● **Work instruction**
From the entries below, reproduce exactly the line containing "El objetivo principal", the line containing "Ingresa los estados, alfabeto, estado", and every line in between, with nothing added.

● **Exercise data**
··········
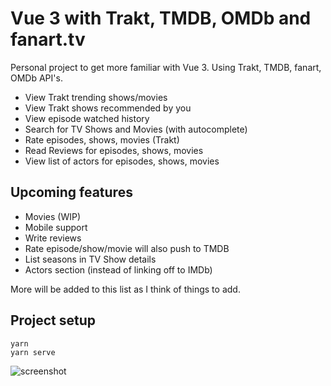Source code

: # Vue 3 with Trakt, TMDB, OMDb and fanart.tv 

Personal project to get more familiar with Vue 3. Using Trakt, TMDB, fanart, OMDb API's.

- View Trakt trending shows/movies
- View Trakt shows recommended by you
- View episode watched history
- Search for TV Shows and Movies (with autocomplete)
- Rate episodes, shows, movies (Trakt)
- Read Reviews for episodes, shows, movies
- View list of actors for episodes, shows, movies

## Upcoming features
- Movies (WIP)
- Mobile support
- Write reviews
- Rate episode/show/movie will also push to TMDB
- List seasons in TV Show details
- Actors section (instead of linking off to IMDb)

More will be added to this list as I think of things to add. 

## Project setup
```
yarn
yarn serve
```

![screenshot](https://user-images.githubusercontent.com/7110108/184250355-d4a42bf2-2575-4c10-88e9-2d84bde82dc5.png)
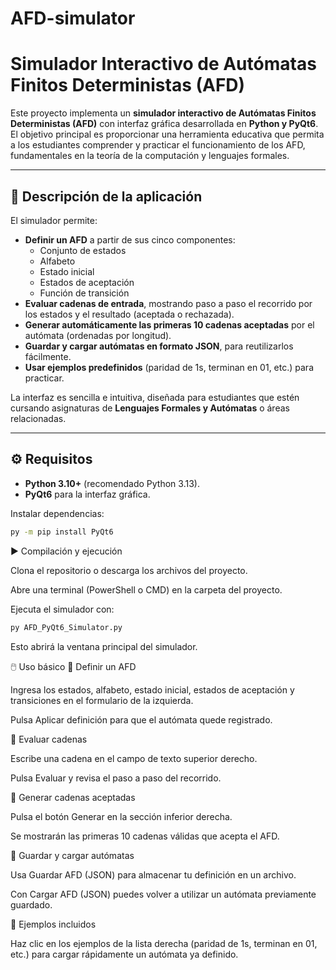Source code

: # AFD-simulator
# Simulador Interactivo de Autómatas Finitos Deterministas (AFD)

Este proyecto implementa un **simulador interactivo de Autómatas Finitos Deterministas (AFD)** con interfaz gráfica desarrollada en **Python y PyQt6**.  
El objetivo principal es proporcionar una herramienta educativa que permita a los estudiantes comprender y practicar el funcionamiento de los AFD, fundamentales en la teoría de la computación y lenguajes formales.

---

## 📖 Descripción de la aplicación

El simulador permite:

- **Definir un AFD** a partir de sus cinco componentes:
  - Conjunto de estados
  - Alfabeto
  - Estado inicial
  - Estados de aceptación
  - Función de transición
- **Evaluar cadenas de entrada**, mostrando paso a paso el recorrido por los estados y el resultado (aceptada o rechazada).
- **Generar automáticamente las primeras 10 cadenas aceptadas** por el autómata (ordenadas por longitud).
- **Guardar y cargar autómatas en formato JSON**, para reutilizarlos fácilmente.
- **Usar ejemplos predefinidos** (paridad de 1s, terminan en 01, etc.) para practicar.

La interfaz es sencilla e intuitiva, diseñada para estudiantes que estén cursando asignaturas de **Lenguajes Formales y Autómatas** o áreas relacionadas.

---

## ⚙️ Requisitos

- **Python 3.10+** (recomendado Python 3.13).
- **PyQt6** para la interfaz gráfica.

Instalar dependencias:
```bash
py -m pip install PyQt6
```
▶️ Compilación y ejecución

Clona el repositorio o descarga los archivos del proyecto.

Abre una terminal (PowerShell o CMD) en la carpeta del proyecto.

Ejecuta el simulador con:
```bash
py AFD_PyQt6_Simulator.py
```

Esto abrirá la ventana principal del simulador.

🖱️ Uso básico
🔹 Definir un AFD

Ingresa los estados, alfabeto, estado inicial, estados de aceptación y transiciones en el formulario de la izquierda.

Pulsa Aplicar definición para que el autómata quede registrado.

🔹 Evaluar cadenas

Escribe una cadena en el campo de texto superior derecho.

Pulsa Evaluar y revisa el paso a paso del recorrido.

🔹 Generar cadenas aceptadas

Pulsa el botón Generar en la sección inferior derecha.

Se mostrarán las primeras 10 cadenas válidas que acepta el AFD.

🔹 Guardar y cargar autómatas

Usa Guardar AFD (JSON) para almacenar tu definición en un archivo.

Con Cargar AFD (JSON) puedes volver a utilizar un autómata previamente guardado.

🔹 Ejemplos incluidos

Haz clic en los ejemplos de la lista derecha (paridad de 1s, terminan en 01, etc.) para cargar rápidamente un autómata ya definido.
··········
● **Answer to this task**
El objetivo principal es proporcionar una herramienta educativa que permita a los estudiantes comprender y practicar el funcionamiento de los AFD, fundamentales en la teoría de la computación y lenguajes formales.

---

## 📖 Descripción de la aplicación

El simulador permite:

- **Definir un AFD** a partir de sus cinco componentes:
  - Conjunto de estados
  - Alfabeto
  - Estado inicial
  - Estados de aceptación
  - Función de transición
- **Evaluar cadenas de entrada**, mostrando paso a paso el recorrido por los estados y el resultado (aceptada o rechazada).
- **Generar automáticamente las primeras 10 cadenas aceptadas** por el autómata (ordenadas por longitud).
- **Guardar y cargar autómatas en formato JSON**, para reutilizarlos fácilmente.
- **Usar ejemplos predefinidos** (paridad de 1s, terminan en 01, etc.) para practicar.

La interfaz es sencilla e intuitiva, diseñada para estudiantes que estén cursando asignaturas de **Lenguajes Formales y Autómatas** o áreas relacionadas.

---

## ⚙️ Requisitos

- **Python 3.10+** (recomendado Python 3.13).
- **PyQt6** para la interfaz gráfica.

Instalar dependencias:
```bash
py -m pip install PyQt6
```
▶️ Compilación y ejecución

Clona el repositorio o descarga los archivos del proyecto.

Abre una terminal (PowerShell o CMD) en la carpeta del proyecto.

Ejecuta el simulador con:
```bash
py AFD_PyQt6_Simulator.py
```

Esto abrirá la ventana principal del simulador.

🖱️ Uso básico
🔹 Definir un AFD

Ingresa los estados, alfabeto, estado inicial, estados de aceptación y transiciones en el formulario de la izquierda.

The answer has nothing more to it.